We are working across the east midlands to promote ethnic diversity in paramedic education and the profession. Research suggests having a workforce that represents the communities we serve reduces health inequalities.

We have started to collate national data to establish the current picture of prospective learners who may want to train to become a paramedic, and current paramedics in the workforce.

National data received from the Higher Education Statistics Agency (HESA) suggests (HESA, 2013/14 student records) that of all learners studying on paramedic programmes at higher education institutes (HEIs), 3.4% are from a Black or Minority Ethnicity (BME) background (ii).

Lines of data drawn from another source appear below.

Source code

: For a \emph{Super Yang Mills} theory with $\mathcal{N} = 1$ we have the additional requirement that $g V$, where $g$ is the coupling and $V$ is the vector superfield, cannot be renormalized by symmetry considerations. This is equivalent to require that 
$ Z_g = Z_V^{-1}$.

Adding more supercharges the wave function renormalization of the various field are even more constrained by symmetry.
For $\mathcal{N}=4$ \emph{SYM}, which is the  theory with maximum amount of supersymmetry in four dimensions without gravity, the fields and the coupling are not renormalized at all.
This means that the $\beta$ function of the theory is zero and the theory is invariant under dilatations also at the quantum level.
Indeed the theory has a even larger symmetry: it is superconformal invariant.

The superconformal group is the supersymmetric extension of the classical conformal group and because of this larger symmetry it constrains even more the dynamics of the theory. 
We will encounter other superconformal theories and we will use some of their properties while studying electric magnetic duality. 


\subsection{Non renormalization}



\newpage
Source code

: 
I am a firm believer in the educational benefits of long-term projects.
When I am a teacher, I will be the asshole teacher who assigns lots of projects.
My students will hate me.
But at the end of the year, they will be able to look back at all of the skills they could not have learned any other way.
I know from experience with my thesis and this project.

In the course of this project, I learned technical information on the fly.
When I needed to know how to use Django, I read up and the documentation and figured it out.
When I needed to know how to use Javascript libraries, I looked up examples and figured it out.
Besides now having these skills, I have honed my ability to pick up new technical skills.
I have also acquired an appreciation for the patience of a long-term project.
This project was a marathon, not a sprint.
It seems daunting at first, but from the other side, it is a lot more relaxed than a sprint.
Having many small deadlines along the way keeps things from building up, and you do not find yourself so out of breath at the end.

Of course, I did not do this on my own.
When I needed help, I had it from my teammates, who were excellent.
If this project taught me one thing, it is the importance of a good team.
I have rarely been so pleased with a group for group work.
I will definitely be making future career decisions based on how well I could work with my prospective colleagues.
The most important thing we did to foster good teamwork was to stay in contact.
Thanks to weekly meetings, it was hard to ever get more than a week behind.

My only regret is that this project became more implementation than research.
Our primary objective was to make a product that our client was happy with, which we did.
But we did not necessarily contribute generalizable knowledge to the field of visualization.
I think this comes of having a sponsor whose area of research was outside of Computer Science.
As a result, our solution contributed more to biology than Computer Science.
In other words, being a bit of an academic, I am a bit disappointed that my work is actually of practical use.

The National Ambulance Diversity Forum has also conducted some initial research; these findings show as of September 2014, 7.4% of BME Paramedics were employed nationally (iii). It is worth noting that the data revealed high numbers of 'unknowns', and is suggested that a data cleansing exercise would be required to ensure there is an accurate picture of the workforce.

The Office for National Statistic highlights that the BME population are growing nationally and as of 2011 the percentage of UK population identified as BME is 14% (iv). The percentages from HESA and ambulance trusts highlight there is work to be done to address the shortfall of BME groups within paramedic education and the profession.

Following the publication of the Paramedic Evidence Based Education Project (PEEP) Report (2013) and the Keogh Urgent Care review, Health Education has taken a lead responsibility across the East Midlands in identifying the current issues and challenges that the paramedic profession faces, and are leading the work nationally to address some of the key challenges.

This national work has provided the opportunity to implement some detailed research in the area of BME participation on paramedic programmes and ascertain the current BME profile amongst the current workforce.

As part of the national work, one of the key areas is to establish how the equality and diversity agenda is linking to wider workforce transformation. Areas of work such as the pre-degree pilot, and completing the transition plan, will highlight the requirement to produce an equality impact assessment, which will help to identify future actions aligned to this agenda.

In response to this work stream, Health Education England across the midlands and east region arranged an ‘ignition’ event to initiate discussion about ethnic diversity and under representation in paramedic education. The objective of this event was to learn more about the current work and research that is taking place by Equality Challenge Unit in East Midlands, research conducted by Worcester University in the West Midlands and its policy implications, as well as providing evidence to feed into recommendations nationally.

The event was designed to appeal to a wide audience of representatives from HEIs, ambulance trusts and practitioners. The event was targeted at the Midlands and East geography; stakeholders also attended from across the country, to advocate that this work needs to take place nationally.

Key recommendations from the event were:

  1. Need to adopt a national approach to increasing BME representation.
  2. Action plan would need to be developed endorsed by HEE.
  3. What role the Ambulance Diversity Forum could play to ensure ambulance trusts are moving this agenda forward.
  4. Appropriately resource and source service users to contribute to this agenda.
  5. Encourage and design the use of positive action strategies to engage BME groups.
  6. Ensure information, advice and guidance delivered to school leavers includes role models from the paramedic profession.
  7. Identify the role of the Leadership Academy in this area of work.
  8. Work with wider stakeholders such as Job Centre Plus to establish the role they can play with this agenda.
  9. Ensure there is appropriate support for prospective BME professionals to enter the profession, for example providing a uniform that is appropriate for particular cultures.
  10. Develop a network of professionals nationally who have a vested interest in this area of work and enable sharing practice and resources.